Reading Cancer: Chromatin Readers as Druggable Targets for Cancer Treatment

Abstract

The epigenetic machinery deputed to control histone post-translational modifications is frequently dysregulated in cancer cells. With epigenetics being naturally reversible, it represents a good target for therapies directed to restore normal gene expression. Since the discovery of Bromodomain and Extra Terminal (BET) inhibitors, a great effort has been spent investigating the effects of chromatin readers' inhibition, specifically the class of proteins assigned to bind acetylated and methylated residues. So far, focused studies have been produced on epigenetic regulation, dissecting a specific class of epigenetic-related proteins or investigating epigenetic therapy in a specific tumor type. In this review, recent steps toward drug discovery on the different classes of chromatin readers have been outlined, highlighting the pros and cons of current therapeutic approaches.

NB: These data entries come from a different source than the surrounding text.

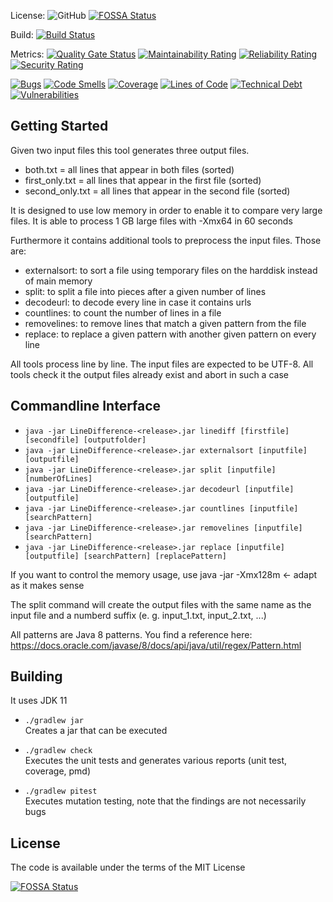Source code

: License:
![GitHub](https://img.shields.io/github/license/patrickuhlmann/linedifference)
[![FOSSA Status](https://app.fossa.com/api/projects/git%2Bgithub.com%2Fpatrickuhlmann%2Flinedifference.svg?type=shield)](https://app.fossa.com/projects/git%2Bgithub.com%2Fpatrickuhlmann%2Flinedifference?ref=badge_shield)

Build: [![Build Status](https://travis-ci.com/patrickuhlmann/linedifference.svg?branch=master)](https://travis-ci.com/patrickuhlmann/linedifference)

Metrics: 
[![Quality Gate Status](https://sonarcloud.io/api/project_badges/measure?project=patrickuhlmann_linedifference&metric=alert_status)](https://sonarcloud.io/dashboard?id=patrickuhlmann_linedifference)
[![Maintainability Rating](https://sonarcloud.io/api/project_badges/measure?project=patrickuhlmann_linedifference&metric=sqale_rating)](https://sonarcloud.io/dashboard?id=patrickuhlmann_linedifference)
[![Reliability Rating](https://sonarcloud.io/api/project_badges/measure?project=patrickuhlmann_linedifference&metric=reliability_rating)](https://sonarcloud.io/dashboard?id=patrickuhlmann_linedifference)
[![Security Rating](https://sonarcloud.io/api/project_badges/measure?project=patrickuhlmann_linedifference&metric=security_rating)](https://sonarcloud.io/dashboard?id=patrickuhlmann_linedifference)

[![Bugs](https://sonarcloud.io/api/project_badges/measure?project=patrickuhlmann_linedifference&metric=bugs)](https://sonarcloud.io/dashboard?id=patrickuhlmann_linedifference)
[![Code Smells](https://sonarcloud.io/api/project_badges/measure?project=patrickuhlmann_linedifference&metric=code_smells)](https://sonarcloud.io/dashboard?id=patrickuhlmann_linedifference)
[![Coverage](https://sonarcloud.io/api/project_badges/measure?project=patrickuhlmann_linedifference&metric=coverage)](https://sonarcloud.io/dashboard?id=patrickuhlmann_linedifference)
[![Lines of Code](https://sonarcloud.io/api/project_badges/measure?project=patrickuhlmann_linedifference&metric=ncloc)](https://sonarcloud.io/dashboard?id=patrickuhlmann_linedifference)
[![Technical Debt](https://sonarcloud.io/api/project_badges/measure?project=patrickuhlmann_linedifference&metric=sqale_index)](https://sonarcloud.io/dashboard?id=patrickuhlmann_linedifference)
[![Vulnerabilities](https://sonarcloud.io/api/project_badges/measure?project=patrickuhlmann_linedifference&metric=vulnerabilities)](https://sonarcloud.io/dashboard?id=patrickuhlmann_linedifference)

## Getting Started

Given two input files this tool generates three output files.
  * both.txt = all lines that appear in both files (sorted)
  * first_only.txt = all lines that appear in the first file (sorted)
  * second_only.txt = all lines that appear in the second file (sorted)

It is designed to use low memory in order to enable it to compare very large files. It is able to process 1 GB large files with -Xmx64 in 60 seconds

Furthermore it contains additional tools to preprocess the input files. Those are:
  * externalsort: to sort a file using temporary files on the harddisk instead of main memory
  * split: to split a file into pieces after a given number of lines
  * decodeurl: to decode every line in case it contains urls
  * countlines: to count the number of lines in a file
  * removelines: to remove lines that match a given pattern from the file
  * replace: to replace a given pattern with another given pattern on every line
  
All tools process line by line. The input files are expected to be UTF-8. All tools check it the output files already exist and abort in such a case

## Commandline Interface

 * `java -jar LineDifference-<release>.jar linediff [firstfile] [secondfile] [outputfolder]` <br>
 * `java -jar LineDifference-<release>.jar externalsort [inputfile] [outputfile]` <br>
 * `java -jar LineDifference-<release>.jar split [inputfile] [numberOfLines]` <br>
 * `java -jar LineDifference-<release>.jar decodeurl [inputfile] [outputfile]` <br>
 * `java -jar LineDifference-<release>.jar countlines [inputfile] [searchPattern]` <br>
 * `java -jar LineDifference-<release>.jar removelines [inputfile] [searchPattern]` <br>
 * `java -jar LineDifference-<release>.jar replace [inputfile] [outputfile] [searchPattern] [replacePattern]` <br>

If you want to control the memory usage, use java -jar -Xmx128m ← adapt as it makes sense

The split command will create the output files with the same name as the input file and a numberd suffix (e. g. input_1.txt, input_2.txt, ...)

All patterns are Java 8 patterns. You find a reference here: https://docs.oracle.com/javase/8/docs/api/java/util/regex/Pattern.html

## Building

It uses JDK 11

 * `./gradlew jar` <br>
Creates a jar that can be executed

 * `./gradlew check` <br>
Executes the unit tests and generates various reports (unit test, coverage, pmd)

 * `./gradlew pitest` <br>
Executes mutation testing, note that the findings are not necessarily bugs

## License

The code is available under the terms of the MIT License

[![FOSSA Status](https://app.fossa.com/api/projects/git%2Bgithub.com%2Fpatrickuhlmann%2Flinedifference.svg?type=large)](https://app.fossa.com/projects/git%2Bgithub.com%2Fpatrickuhlmann%2Flinedifference?ref=badge_large)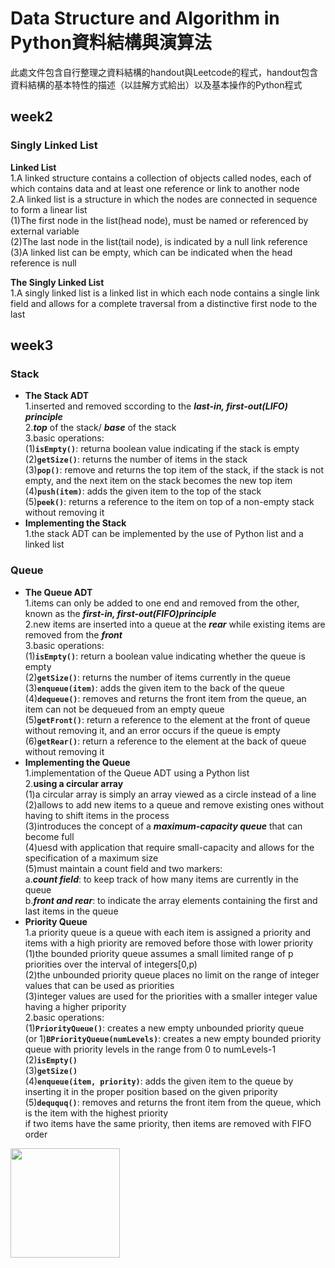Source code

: # **Data Structure and Algorithm in Python資料結構與演算法**

此處文件包含自行整理之資料結構的handout與Leetcode的程式，handout包含資料結構的基本特性的描述（以註解方式給出）以及基本操作的Python程式

## week2
### **Singly Linked List**<br>

**Linked List**<br>
1.A linked structure contains a collection of objects called nodes, each of which contains data and at least one reference or link to another node<br>
2.A linked list is a structure in which the nodes are connected in sequence to form a linear list<br>
(1)The first node in the list(head node), must be named or referenced by external variable<br>
(2)The last node in the list(tail node), is indicated by a null link reference<br>
(3)A linked list can be empty, which can be indicated when the head reference is null<br>

**The Singly Linked List**<br>
1.A singly linked list is a linked list in which each node contains a single link field and allows for a complete traversal from a distinctive first node to the last<br>


## week3
### Stack
- **The Stack ADT**<br>
1.inserted and removed sccording to the ***last-in, first-out(LIFO) principle***<br>
2.***top*** of the stack/ ***base*** of the stack<br>
3.basic operations:<br>
(1)**`isEmpty()`**: returna boolean value indicating if the stack is empty<br>
(2)**`getSize()`**: returns the number of items in the stack<br>
(3)**`pop()`**: remove and returns the top item of the stack, if the stack is not empty, and the next item on the stack becomes the new top item<br>
(4)**`push(item)`**: adds the given item to the top of the stack<br>
(5)**`peek()`**: returns a reference to the item on top of a non-empty stack without removing it<br>
- **Implementing the Stack**<br> 
1.the stack ADT can be implemented by the use of Python list and a linked list<br>

### Queue
- **The Queue ADT**<br>
1.items can only be added to one end and removed from the other, known as the ***first-in, first-out(FIFO)principle***<br>
2.new items are inserted into a queue at the ***rear*** while existing items are removed from the ***front***<br>
3.basic operations:<br>
(1)**`isEmpty()`**: return a boolean value indicating whether the queue is empty<br>
(2)**`getSize()`**: returns the number of items currently in the queue<br>
(3)**`enqueue(item)`**: adds the given item to the back of the queue<br>
(4)**`dequeue()`**: removes and returns the front item from the queue, an item can not be dequeued from an empty queue<br>
(5)**`getFront()`**: return a reference to the element at the front of queue without removing it, and an error occurs if the queue is empty<br>
(6)**`getRear()`**: return a reference to the element at the back of queue without removing it<br>
- **Implementing the Queue**<br>
1.implementation of the Queue ADT using a Python list<br>
2.**using a circular array**<br>
(1)a circular array is simply an array viewed as a circle instead of a line<br>
(2)allows to add new items to a queue and remove existing ones without having to shift items in the process<br>
(3)introduces the concept of a ***maximum-capacity queue*** that can become full<br>
(4)uesd with application that require small-capacity and allows for the specification of a maximum size<br>
(5)must maintain a count field and two markers:<br>
a.***count field***: to keep track of how many items are currently in the queue<br>
b.***front and rear***: to indicate the array elements containing the first and last items in the queue<br>
- **Priority Queue**<br>
1.a priority queue is a queue with each item is assigned a priority and items with a high priority are removed before those with lower priority<br>
(1)the bounded priority queue assumes a small limited range of p priorities over the interval of integers[0,p)<br>
(2)the unbounded priority queue places no limit on the range of integer values that can be used as priorities<br>
(3)integer values are used for the priorities with a smaller integer value having a higher pripority<br>
2.basic operations:<br>
  (1)**`PriorityQueue()`**: creates a new empty unbounded priority queue<br>
  (or 1)**`BPriorityQueue(numLevels)`**: creates a new empty bounded priority queue with priority levels in the range from 0 to numLevels-1<br>
(2)**`isEmpty()`**<br>
(3)**`getSize()`**<br>
(4)**`enqueue(item, priority)`**: adds the given item to the queue by inserting it in the proper position based on the given pripority<br>
(5)**`deququq()`**: removes and returns the front item from the queue, which is the item with the highest priority<br>
                if two items have the same priority, then items are removed with FIFO order<br>






















<img width="175" height="175" src="http://img.wxcha.com/file/201712/06/9a3fc5676a.jpg"/>

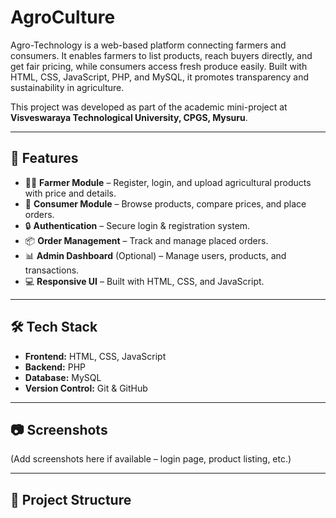 # AgroCulture
Agro-Technology is a web-based platform connecting farmers and consumers. It enables farmers to list products, reach buyers directly, and get fair pricing, while consumers access fresh produce easily. Built with HTML, CSS, JavaScript, PHP, and MySQL, it promotes transparency and sustainability in agriculture.

This project was developed as part of the academic mini-project at **Visveswaraya Technological University, CPGS, Mysuru**.

---

## 🚀 Features
- 👨‍🌾 **Farmer Module** – Register, login, and upload agricultural products with price and details.  
- 🛒 **Consumer Module** – Browse products, compare prices, and place orders.  
- 🔒 **Authentication** – Secure login & registration system.  
- 📦 **Order Management** – Track and manage placed orders.  
- 📊 **Admin Dashboard** (Optional) – Manage users, products, and transactions.  
- 💻 **Responsive UI** – Built with HTML, CSS, and JavaScript.  

---

## 🛠️ Tech Stack
- **Frontend:** HTML, CSS, JavaScript  
- **Backend:** PHP  
- **Database:** MySQL  
- **Version Control:** Git & GitHub  

---

## 📷 Screenshots
(Add screenshots here if available – login page, product listing, etc.)

---

## 📂 Project Structure

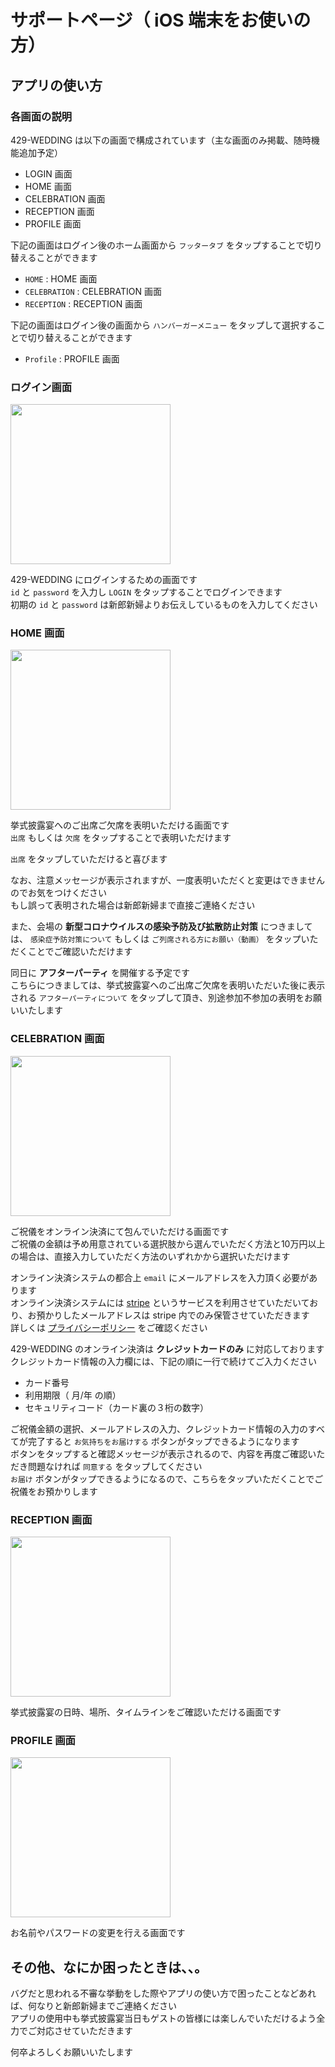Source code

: # サポートページ（ iOS 端末をお使いの方）

## アプリの使い方

### 各画面の説明

429-WEDDING は以下の画面で構成されています（主な画面のみ掲載、随時機能追加予定）
* LOGIN 画面
* HOME 画面
* CELEBRATION 画面
* RECEPTION 画面
* PROFILE 画面

下記の画面はログイン後のホーム画面から `フッタータブ` をタップすることで切り替えることができます

* `HOME` : HOME 画面
* `CELEBRATION` : CELEBRATION 画面
* `RECEPTION` : RECEPTION 画面

下記の画面はログイン後の画面から `ハンバーガーメニュー` をタップして選択することで切り替えることができます

* `Profile` : PROFILE 画面

### ログイン画面

<img src="./../assets/images/how-to-use/login-ios.png" height="256px">

429-WEDDING にログインするための画面です  
`id` と `password` を入力し `LOGIN` をタップすることでログインできます  
初期の `id` と `password` は新郎新婦よりお伝えしているものを入力してください

### HOME 画面

<img src="./../assets/images/how-to-use/login-ios.png" height="256px">

挙式披露宴へのご出席ご欠席を表明いただける画面です  
`出席` もしくは `欠席` をタップすることで表明いただけます  

`出席` をタップしていただけると喜びます

なお、注意メッセージが表示されますが、一度表明いただくと変更はできませんのでお気をつけください  
もし誤って表明された場合は新郎新婦まで直接ご連絡ください  

また、会場の __新型コロナウイルスの感染予防及び拡散防止対策__ につきましては、 `感染症予防対策について` もしくは `ご列席される方にお願い（動画）` をタップいただくことでご確認いただけます

同日に __アフターパーティ__ を開催する予定です  
こちらにつきましては、挙式披露宴へのご出席ご欠席を表明いただいた後に表示される `アフターパーティについて` をタップして頂き、別途参加不参加の表明をお願いいたします

### CELEBRATION 画面

<img src="./../assets/images/how-to-use/login-ios.png" height="256px">

ご祝儀をオンライン決済にて包んでいただける画面です  
ご祝儀の金額は予め用意されている選択肢から選んでいただく方法と10万円以上の場合は、直接入力していただく方法のいずれかから選択いただけます

オンライン決済システムの都合上 `email` にメールアドレスを入力頂く必要があります  
オンライン決済システムには [stripe](https://stripe.com/jp) というサービスを利用させていただいており、お預かりしたメールアドレスは stripe 内でのみ保管させていただきます  
詳しくは [プライバシーポリシー](./../privacy-policy.md) をご確認ください

429-WEDDING のオンライン決済は __クレジットカードのみ__ に対応しております  
クレジットカード情報の入力欄には、下記の順に一行で続けてご入力ください

* カード番号
* 利用期限（ 月/年 の順）
* セキュリティコード（カード裏の３桁の数字）

ご祝儀金額の選択、メールアドレスの入力、クレジットカード情報の入力のすべてが完了すると `お気持ちをお届けする` ボタンがタップできるようになります  
ボタンをタップすると確認メッセージが表示されるので、内容を再度ご確認いただき問題なければ `同意する` をタップしてください  
`お届け` ボタンがタップできるようになるので、こちらをタップいただくことでご祝儀をお預かりします

### RECEPTION 画面

<img src="./../assets/images/how-to-use/login-ios.png" height="256px">

挙式披露宴の日時、場所、タイムラインをご確認いただける画面です

### PROFILE 画面

<img src="./../assets/images/how-to-use/login-ios.png" height="256px">

お名前やパスワードの変更を行える画面です

## その他、なにか困ったときは、、。

バグだと思われる不審な挙動をした際やアプリの使い方で困ったことなどあれば、何なりと新郎新婦までご連絡ください  
アプリの使用中も挙式披露宴当日もゲストの皆様には楽しんでいただけるよう全力でご対応させていただきます

何卒よろしくお願いいたします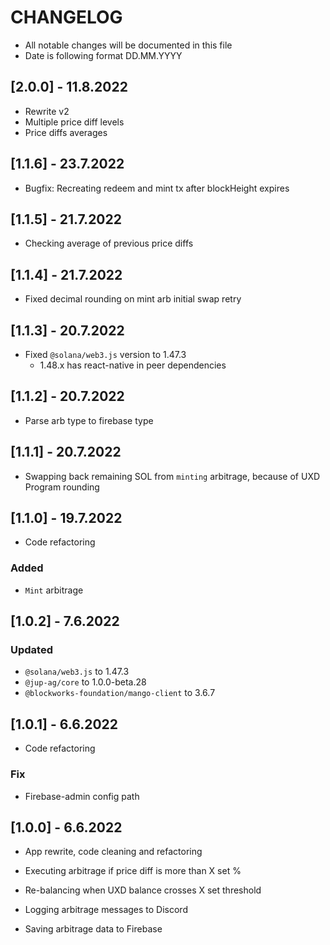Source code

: # CHANGELOG

- All notable changes will be documented in this file
- Date is following format DD.MM.YYYY

## [2.0.0] - 11.8.2022

- Rewrite v2
- Multiple price diff levels
- Price diffs averages

## [1.1.6] - 23.7.2022

- Bugfix: Recreating redeem and mint tx after blockHeight expires

## [1.1.5] - 21.7.2022

- Checking average of previous price diffs

## [1.1.4] - 21.7.2022

- Fixed decimal rounding on mint arb initial swap retry

## [1.1.3] - 20.7.2022

- Fixed `@solana/web3.js` version to 1.47.3
  - 1.48.x has react-native in peer dependencies

## [1.1.2] - 20.7.2022

- Parse arb type to firebase type

## [1.1.1] - 20.7.2022

- Swapping back remaining SOL from `minting` arbitrage, because of UXD Program rounding

## [1.1.0] - 19.7.2022

- Code refactoring

### Added

- `Mint` arbitrage

## [1.0.2] - 7.6.2022

### Updated

- `@solana/web3.js` to 1.47.3
- `@jup-ag/core` to 1.0.0-beta.28
- `@blockworks-foundation/mango-client` to 3.6.7

## [1.0.1] - 6.6.2022

- Code refactoring

### Fix

- Firebase-admin config path

## [1.0.0] - 6.6.2022

- App rewrite, code cleaning and refactoring

- Executing arbitrage if price diff is more than X set %
- Re-balancing when UXD balance crosses X set threshold
- Logging arbitrage messages to Discord
- Saving arbitrage data to Firebase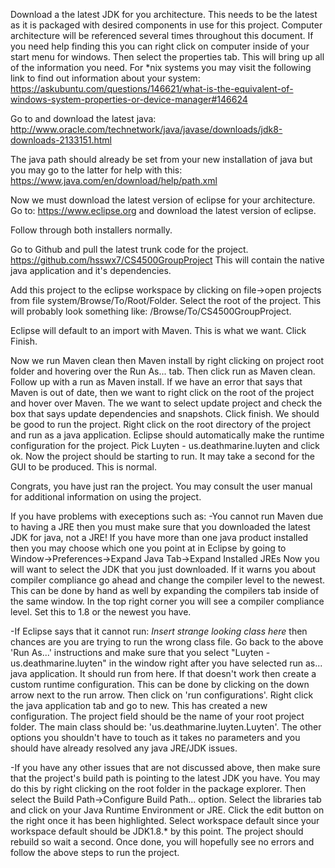 Download a the latest JDK for you architecture. 
This needs to be the latest as it is packaged with desired components in use for this project. 
Computer architecture will be referenced several times throughout this document. 
If you need help finding this you can right click on computer inside of your start menu for windows. 
Then select the properties tab. This will bring up all of the information you need. 
For *nix systems you may visit the following link to find out information about your system:
https://askubuntu.com/questions/146621/what-is-the-equivalent-of-windows-system-properties-or-device-manager#146624

Go to and download the latest java: 
http://www.oracle.com/technetwork/java/javase/downloads/jdk8-downloads-2133151.html

The java path should already be set from your new installation of java but you may go to the latter for help with this:
https://www.java.com/en/download/help/path.xml
	
Now we must download the latest version of eclipse for your architecture.
Go to: https://www.eclipse.org and download the latest version of eclipse.

Follow through both installers normally.

Go to Github and pull the latest trunk code for the project.
https://github.com/hsswx7/CS4500GroupProject
This will contain the native java application and it's dependencies.

Add this project to the eclipse workspace by clicking on file->open projects from file system/Browse/To/Root/Folder.
Select the root of the project. This will probably look something like: /Browse/To/CS4500GroupProject.

Eclipse will default to an import with Maven. This is what we want. Click Finish.

Now we run Maven clean then Maven install by right clicking on project root folder and hovering
over the Run As... tab. Then click run as Maven clean. Follow up with a run as Maven install. 
If we have an error that says that Maven is out of date, then we want to right click on the root of the project and hover over Maven. 
The we want to select update project and check the box that says update dependencies and snapshots. Click finish. 
We should be good to run the project. Right click on the root directory of the project and run as a java application. 
Eclipse should automatically make the runtime configuration for the project. 
Pick Luyten - us.deathmarine.luyten and click ok. Now the project should be starting to run. 
It may take a second for the GUI to be produced. This is normal.

Congrats, you have just ran the project. You may consult the user manual for additional information on using the project.

If you have problems with execeptions such as:
-You cannot run Maven due to having a JRE then you must make sure that you downloaded the latest JDK for java, not a JRE!
If you have more than one java product installed then you may choose which one you point at in Eclipse by going to 
Window->Preferences->Expand Java Tab->Expand Installed JREs
Now you will want to select the JDK that you just downloaded. 
If it warns you about compiler compliance go ahead and change the compiler level to the newest. 
This can be done by hand as well by expanding the compilers tab inside of the same  window. 
In the top right corner you will see a compiler compliance level. Set this to 1.8 or the newest you have.

-If Eclipse says that it cannot run: *Insert strange looking class here* then chances are you are trying to run the wrong class file. 
Go back to the above 'Run As...' instructions and make sure that you select "Luyten - us.deathmarine.luyten" in the window right after you have selected run as... java application. 
It should run from here. If that doesn't work then create a custom runtime configuration. 
This can be done by clicking on the down arrow next to the run arrow. Then click on 'run configurations'. 
Right click the java application tab and go to new. This has created a new configuration. 
The project field should be the name of your root project folder. 
The main class should be: 'us.deathmarine.luyten.Luyten'. 
The other options you shouldn't have to touch as it takes no parameters and you should have already resolved any java JRE/JDK issues.

-If you have any other issues that are not discussed above, then make sure that the project's build path is pointing to the latest JDK you have. 
You may do this by right clicking on the root folder in the package explorer. 
Then select the Build Path->Configure Build Path... option. 
Select the libraries tab and click on your Java Runtime Environment or JRE. 
Click the edit button on the right once it has been highlighted. 
Select workspace default since your workspace default should be JDK1.8.* by this point. 
The project should rebuild so wait a second. 
Once done, you will hopefully see no errors and follow the above steps to run the project.
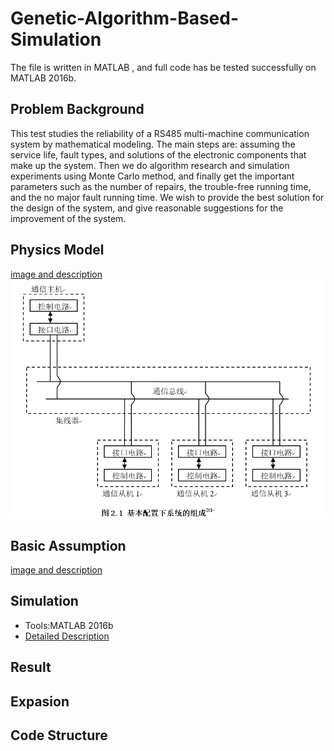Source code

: # Genetic-Algorithm-Based-Simulation
The file is written in MATLAB , and full code has be tested successfully on MATLAB 2016b.
## Problem Background

This test studies the reliability of a RS485 multi-machine communication system by mathematical 
modeling. The main steps are: assuming the service life, fault types, and solutions of the electronic 
components that make up the system. Then we do algorithm research and simulation experiments using 
Monte Carlo method, and finally get the important parameters such as the number of repairs, the 
trouble-free running time, and the no major fault running time. We wish to provide the best solution for 
the design of the system, and give reasonable suggestions for the improvement of the system.
## Physics Model
[image and description](https://github.com/mingsjtu/Genetic-Algorithm-Based-Simulation/tree/master/BasicAssumption)
![image](https://github.com/mingsjtu/Genetic-Algorithm-Based-Simulation/blob/master/1.png)
## Basic Assumption

[image and description](https://github.com/mingsjtu/Genetic-Algorithm-Based-Simulation/tree/master/BasicAssumption)
## Simulation
* Tools:MATLAB 2016b
* [Detailed Description]()

## Result
## Expasion
## Code Structure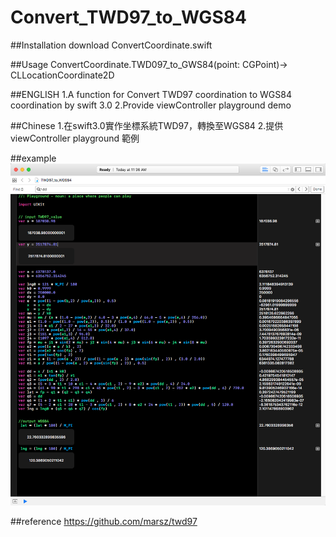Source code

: # Convert_TWD97_to_WGS84

##Installation
download ConvertCoordinate.swift

##Usage
ConvertCoordinate.TWD097_to_GWS84(point: CGPoint)-> CLLocationCoordinate2D

##ENGLISH
1.A function for Convert TWD97 coordination to WGS84 coordination by swift 3.0
2.Provide viewController playground demo

##Chinese
1.在swift3.0實作坐標系統TWD97，轉換至WGS84
2.提供 viewController playground 範例

##example
<img src ="Convert_TWD97_to_WGS84.png">

##reference
https://github.com/marsz/twd97
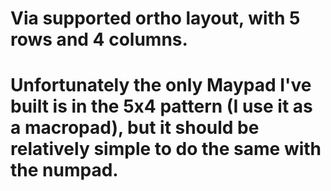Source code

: # Via supported ortho layout, with 5 rows and 4 columns. 
# Unfortunately the only Maypad I've built is in the 5x4 pattern (I use it as a macropad), but it   should be relatively simple to do the same with the numpad.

Keywords: chromatin readers; druggable epigenome; small molecule inhibitors.

Figure 1

Post-translational modifications (PTMs) on histones tails and their related chromatin readers. Eukaryotic DNA is packaged and subdivided into functional units called nucleosomes (here represented by a purple cylinder). Readers of lysine acetylation (i.e., Bromodomain-containing protein 4 (BRD4)) are represented in green, readers of lysine methylation (i.e., heterochromatin protein 1 (HP1) and Lysine-specific demethylase 5A (JARID1A)) are represented in light blue, readers of arginine methylation (i.e., Tudor domain-containing protein 3 (TDRD3)) are represented in dark blue, readers of lysine ubiquitylation (i.e., Tumor suppressor p53-binding protein 1 (53BP1) and receptor associated protein 80 (RAP80)) are represented in yellow, and readers of serine phosphorylation (i.e., 14-3-3) are represented in pink.

Figure 2

Strategies in chromatin readers’ inhibition. Schematic representation of the diverse methods in readers’ inhibition. Mutations involving readers’ coding sequence or promoters/enhancers’ sequence and causing its mis-regulation could be corrected by the CRISPR/Cas9 gene editing technique. Aberrant gene expression might be suppressed by RNA interference techniques, such as endogenous miRNA targeting or synthetic siRNA delivery. Deregulation could also be hindered at protein levels by means of small molecules acting as exogenous competitors or target mimicking.